On the big screen, DC Comics has been ripping up the rulebook of late. “It’s a really big sandbox to play in,” beams Yan. “I was given an opportunity to do something that was quite different, and wasn’t a sequel in any way.”
After a misfiring attempt at an extended universe with Justice League, DC has gone from strength-to-strength since it cut loose to focus on solo stories. Aquaman and Shazam! were unexpected standalone triumphs, while Joker – which has no connection whatsoever to existing DC movies – recently grossed more than $1bn as 2019’s darkest horse. So who better to continue DC’s cinematic resurgence than its manic pixie nightmare girl? First introduced in Batman: The Animated Series, Harleen Quinzel was the breakout star of Suicide Squad.
Emancipation is the key word in Birds Of Prey’s extravagantly fanciful subtitle. It’s not so much the Squad that Harley’s been emancipated from: it’s more specifically the Joker (as played by Jared Leto in Suicide Squad). And it doesn’t look like it was a polite conscious uncoupling, given the trailer sees her throwing knives at a drawing of her ex. Will we find out what caused the rift between Harley and Mistah J? “I can’t say,” says Robbie, side-stepping spoilers. “I wouldn’t want to ruin it. What I will say is: the reason for their breakup is not integral to the story in the film.”
Just because Harley’s single doesn’t mean she’s flying solo: the title, after all, refers to DC’s all-female superhero group, that like most comic-book teams has varied its line-up over the years. Here it includes detective Renee Montoya (Rosie Perez), Helena Bertinelli aka Huntress (Mary Elizabeth Winstead) and Dinah Lance aka Black Canary (Jurnee Smollett-Bell). Their separate paths all converge with Harley’s when it comes to saving a streetwise kid called Cassandra Cain (Ella Jay Basco) from crimelord Roman Sionis (Ewan McGregor) and his sadistic sidekick Victor Zsasz (Chris Messina).
“Her backstory is that she was the daughter of this very powerful don,” says Winstead, introducing TF to crossbow-wielding badass, Huntress. (The Scott Pilgrim star compares Yan’s directing style to Edgar Wright’s.)
“As a child, her whole family was assassinated in front of her.

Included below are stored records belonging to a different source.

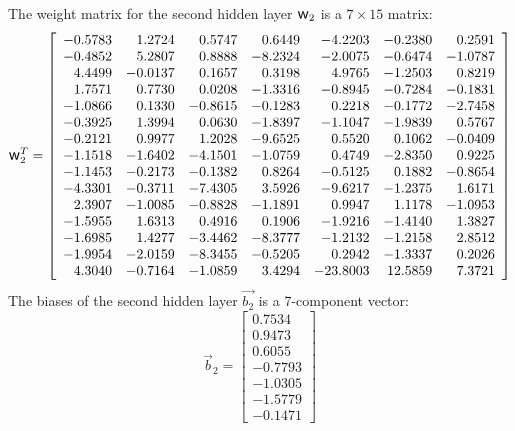 \documentclass[metals,article,submit,pdftex,moreauthors]{Definitions/mdpi}
\DeclareRobustCommand{\w}{\mbox{\large\ensuremath{\mathsf{w}}}}
\begin{document}
The weight matrix for the second hidden layer $\w_2$ is a $7\times15$ matrix:
\begin{equation*}
\w_2^T = \left[
\begin{array}{rrrrrrr}
	-0.5783 & 1.2724  & 0.5747  & 0.6449  & -4.2203  & -0.2380 & 0.2591  \\
	-0.4852 & 5.2807  & 0.8888  & -8.2324 & -2.0075  & -0.6474 & -1.0787 \\
	4.4499  & -0.0137 & 0.1657  & 0.3198  & 4.9765   & -1.2503 & 0.8219  \\
	1.7571  & 0.7730  & 0.0208  & -1.3316 & -0.8945  & -0.7284 & -0.1831 \\
	-1.0866 & 0.1330  & -0.8615 & -0.1283 & 0.2218   & -0.1772 & -2.7458 \\
	-0.3925 & 1.3994  & 0.0630  & -1.8397 & -1.1047  & -1.9839 & 0.5767  \\
	-0.2121 & 0.9977  & 1.2028  & -9.6525 & 0.5520   & 0.1062  & -0.0409 \\
	-1.1518 & -1.6402 & -4.1501 & -1.0759 & 0.4749   & -2.8350 & 0.9225  \\
	-1.1453 & -0.2173 & -0.1382 & 0.8264  & -0.5125  & 0.1882  & -0.8654 \\
	-4.3301 & -0.3711 & -7.4305 & 3.5926  & -9.6217  & -1.2375 & 1.6171  \\
	2.3907  & -1.0085 & -0.8828 & -1.1891 & 0.9947   & 1.1178  & -1.0953 \\
	-1.5955 & 1.6313  & 0.4916  & 0.1906  & -1.9216  & -1.4140 & 1.3827  \\
	-1.6985 & 1.4277  & -3.4462 & -8.3777 & -1.2132  & -1.2158 & 2.8512  \\
	-1.9954 & -2.0159 & -8.3455 & -0.5205 & 0.2942   & -1.3337 & 0.2026  \\
	4.3040  & -0.7164 & -1.0859 & 3.4294  & -23.8003 & 12.5859 & 7.3721
\end{array}\right]
\end{equation*}
The biases of the second hidden layer $\overrightarrow{b_2}$ is a 7-component vector:
\begin{equation*}
\overrightarrow{b}_2 = \left[
\begin{array}{r}
	0.7534  \\
	0.9473  \\
	0.6055  \\
	-0.7793 \\
	-1.0305 \\
	-1.5779 \\
	-0.1471
\end{array}\right]
\end{equation*}
\end{document}
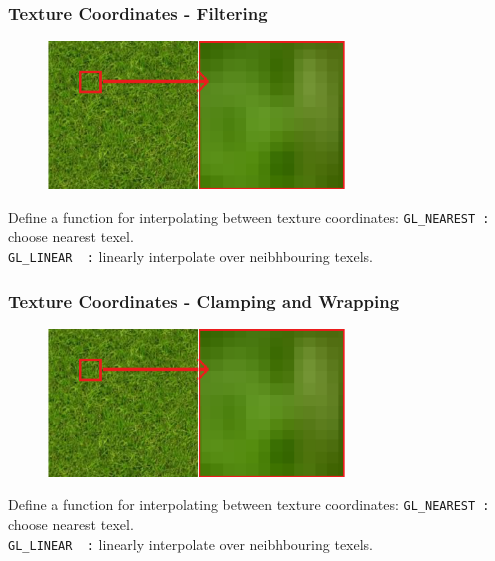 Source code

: \documentclass{beamer}
\begin{document}
%
%
%
\begin{frame}
\frametitle{Texture Coordinates - Filtering}
\begin{figure}
\includegraphics[width=0.7\textwidth]{images/filtering.png}
\end{figure}
Define a function for interpolating between texture coordinates:
\texttt{GL\_NEAREST :} choose nearest texel.\\
\texttt{GL\_LINEAR\ \  :} linearly interpolate over neibhbouring texels.
\end{frame}


%
%
%
\begin{frame}
\frametitle{Texture Coordinates - Clamping and Wrapping}
\begin{figure}
\includegraphics[width=0.7\textwidth]{images/filtering.png}
\end{figure}
Define a function for interpolating between texture coordinates:
\texttt{GL\_NEAREST :} choose nearest texel.\\
\texttt{GL\_LINEAR\ \  :} linearly interpolate over neibhbouring texels.
\end{frame}


%
%
%
\end{document}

She was taken in by these bodyguards who raised her and trained her to be an assassin. And now her mission in life is to avenge the death of the family.”
Dinah Lance is a singer at the Black Mask club, owned by big bad Sionis. “Black Canary in Birds Of Prey is very much the Dinah Lance that we know and love in the comics,” explains Smollett-Bell, an excitable bundle of energy still beaming from attending New York Comic-Con with the gang the day before our meeting. “We are trying to capture the essence of her. But in our film, when we meet Dinah, she’s settled for a life in which she is working as a singer in Roman Sionis’s Black Mask club. Due to a traumatic event in her past in which she lost her mother who was a crime fighter, she wants nothing to do with cleaning up Gotham, and is perfectly happy to keep her head down and just do her work – which goes against her true nature.”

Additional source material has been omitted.